Cultura

La razón, un adelanto de la novela de Pascal Quignard

Ciudad de México, 10 de agosto de 2025.- Latrón fue el único pensador que la antigua Roma produjo. Mientras que Lucrecio o Séneca debían todo a Grecia, Latrón refutó el pensamiento de los griegos. Decía: “La reflexión racional es quizá lo más sentimental que hemos hecho”. Decía: “No conozco remedio para la sabiduría”. De él es, en fin, la fórmula: “Nadie es bueno voluntariamente”.

Marco Porcio Latrón nació en Córdoba en el año 696 de Roma (57 a.c.). De niño perdió la memoria durante seis días. Compuso argumentos y discursos que no se han conservado. La coz de una novilla casi lo mató, por lo que a los cuarenta años se volvió un extraño. Abogaba por velar el rostro de las mujeres. Le gustaba cazar con estaca más que cualquier otra cosa.

Cuatro españoles se habían jurado amistad: Clodius Turrinus padre, Anneo Séneca, Junio Galión y Porcio Latrón. Sólo los tres últimos hicieron el viaje a Roma. Sólo los dos últimos pasaron ahí lo esencial de su vida. Sólo el último deseó no volver a ver nunca la roja tierra de España.

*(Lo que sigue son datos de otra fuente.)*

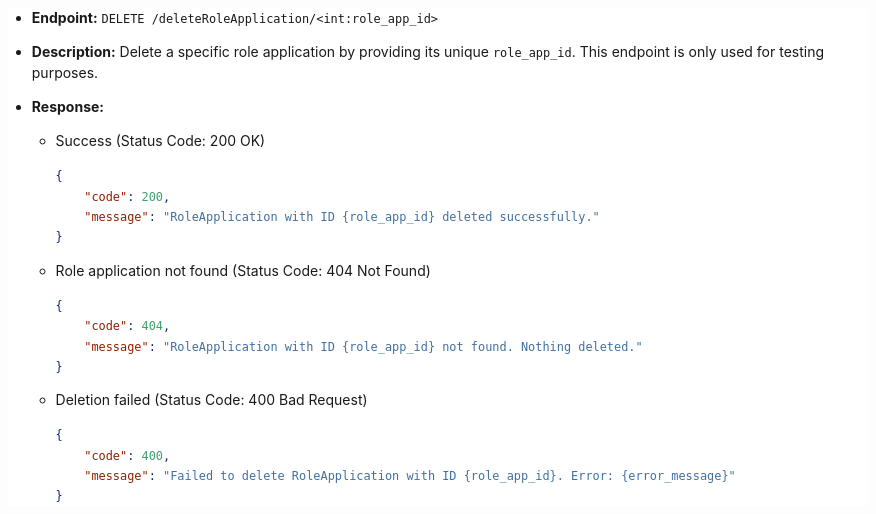 - **Endpoint:** `DELETE /deleteRoleApplication/<int:role_app_id>`
- **Description:** Delete a specific role application by providing its unique `role_app_id`. This endpoint is only used for testing purposes.
- **Response:**

  - Success (Status Code: 200 OK)
    ```json
    {
        "code": 200,
        "message": "RoleApplication with ID {role_app_id} deleted successfully."
    }
    ```

  - Role application not found (Status Code: 404 Not Found)
    ```json
    {
        "code": 404,
        "message": "RoleApplication with ID {role_app_id} not found. Nothing deleted."
    }
    ```

  - Deletion failed (Status Code: 400 Bad Request)
    ```json
    {
        "code": 400,
        "message": "Failed to delete RoleApplication with ID {role_app_id}. Error: {error_message}"
    }
    ```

Marco Porcio Latrón nació en la ciudad de Córdoba en el año 696 de Roma (57 a.c.), en el seno de una familia de rango ecuestre. Al final de su vida, en algunas ocasiones, afirmaba haber amado cuatro cosas; en otras, sólo tres: la voz, el coito, el bosque. A veces agregaba los libros, pero decía que sólo le gustaban unos cuantos. Compuso noventa y seis controversias. Séneca padre afirma que habría redactado ciento diez. En la novela, apreciaba la energía. Deseaba que la voz se hiciera escuchar, que la acción transcurriera a gran velocidad, que el autor llegara al punto en que deja de dirigir. Séneca escribió: “Su voz era robusta y sorda, velada por las vigilias y la falta de cuidado. Pero poco a poco se elevaba gracias a la potencia de sus pulmones y, por poca fuerza que pareciera  tener cuando comenzaba a hablar, se fortalecía por su propio uso. Nunca se preocupó de ejercitar su voz. No podía perder los rudos y agrestes hábitos de España. Vivía a merced de lo que se presentaba. No hacía nada por su voz, no la conducía por grados de la nota más grave a la más aguda y, a la inversa, no la forzaba a descender del tono más agudo por intervalos iguales. No se secaba el sudor.

No intentaba reanimar su aliento caminando”. Cuando estaba en la flor de la vida, perdió poco a poco la visión de su ojo derecho a consecuencia de las frecuentes vigilias. Decía que la vela, cerca de la estantería, y el reflejo de la llama en la cera (de la que estaba recubierta la estantería), le habían quemado el ojo. Odiaba el cabello ondulado. Escribía a toda velocidad y decía de cada uno de sus libros que había sido un ciervo o un lince el que había saltado de un matorral a su alma. Tenía una memoria que todos los oradores y los declamadores de la Roma de entonces le envidiaban. De niño, sin embargo, había perdido todo recuerdo. Esta pérdida de la
memoria había coincidido en el tiempo con la peligrosa decisión tomada por César al abandonar las puertas de Rávena frente a un pequeño arroyo llamado Rubicón, que significa “enrojecer” en latín.